Try it — Filter task. Return each line of the material that holds the string "myDatepick".

========

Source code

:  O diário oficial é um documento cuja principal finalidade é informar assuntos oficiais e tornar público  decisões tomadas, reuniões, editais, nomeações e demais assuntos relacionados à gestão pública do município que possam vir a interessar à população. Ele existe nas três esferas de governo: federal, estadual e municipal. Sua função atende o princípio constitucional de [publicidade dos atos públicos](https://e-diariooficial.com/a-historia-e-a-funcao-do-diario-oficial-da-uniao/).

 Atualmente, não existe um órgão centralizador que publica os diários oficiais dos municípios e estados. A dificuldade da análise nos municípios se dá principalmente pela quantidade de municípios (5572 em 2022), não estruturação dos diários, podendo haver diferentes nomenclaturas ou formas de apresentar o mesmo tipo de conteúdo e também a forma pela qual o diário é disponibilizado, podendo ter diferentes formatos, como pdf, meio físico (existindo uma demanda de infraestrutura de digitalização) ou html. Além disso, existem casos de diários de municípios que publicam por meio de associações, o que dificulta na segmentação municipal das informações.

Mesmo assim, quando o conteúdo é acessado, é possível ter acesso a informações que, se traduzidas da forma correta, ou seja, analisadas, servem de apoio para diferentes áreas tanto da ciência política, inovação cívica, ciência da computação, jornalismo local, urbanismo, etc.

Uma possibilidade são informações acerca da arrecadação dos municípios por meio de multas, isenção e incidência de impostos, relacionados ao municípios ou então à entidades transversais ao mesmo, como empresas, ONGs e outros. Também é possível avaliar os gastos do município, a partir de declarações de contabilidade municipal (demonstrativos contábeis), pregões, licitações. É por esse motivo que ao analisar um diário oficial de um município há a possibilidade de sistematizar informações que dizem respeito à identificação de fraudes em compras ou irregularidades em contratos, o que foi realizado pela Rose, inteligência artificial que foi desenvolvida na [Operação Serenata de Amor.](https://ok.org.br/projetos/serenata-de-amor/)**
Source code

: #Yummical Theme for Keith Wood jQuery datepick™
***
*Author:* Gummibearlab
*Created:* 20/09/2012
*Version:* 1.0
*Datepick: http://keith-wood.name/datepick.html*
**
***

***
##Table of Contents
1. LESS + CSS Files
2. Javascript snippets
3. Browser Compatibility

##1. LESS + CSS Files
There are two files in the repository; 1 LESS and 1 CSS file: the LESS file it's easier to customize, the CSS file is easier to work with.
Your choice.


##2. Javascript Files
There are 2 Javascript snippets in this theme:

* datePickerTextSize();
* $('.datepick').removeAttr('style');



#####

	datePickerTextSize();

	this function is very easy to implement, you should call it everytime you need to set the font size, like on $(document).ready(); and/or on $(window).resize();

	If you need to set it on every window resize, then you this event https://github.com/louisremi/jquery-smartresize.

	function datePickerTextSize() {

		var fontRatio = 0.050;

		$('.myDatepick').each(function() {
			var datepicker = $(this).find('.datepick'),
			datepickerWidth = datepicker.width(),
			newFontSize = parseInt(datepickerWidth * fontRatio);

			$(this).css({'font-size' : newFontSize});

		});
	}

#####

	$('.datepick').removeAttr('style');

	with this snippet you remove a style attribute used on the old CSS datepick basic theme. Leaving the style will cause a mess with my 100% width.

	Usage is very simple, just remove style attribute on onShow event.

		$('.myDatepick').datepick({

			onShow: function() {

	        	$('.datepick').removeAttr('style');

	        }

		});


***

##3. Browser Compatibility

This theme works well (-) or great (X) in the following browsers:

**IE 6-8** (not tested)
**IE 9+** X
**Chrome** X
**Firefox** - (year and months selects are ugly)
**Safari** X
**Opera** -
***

========

Output of the exercise —
		$('.myDatepick').each(function() {
		$('.myDatepick').datepick({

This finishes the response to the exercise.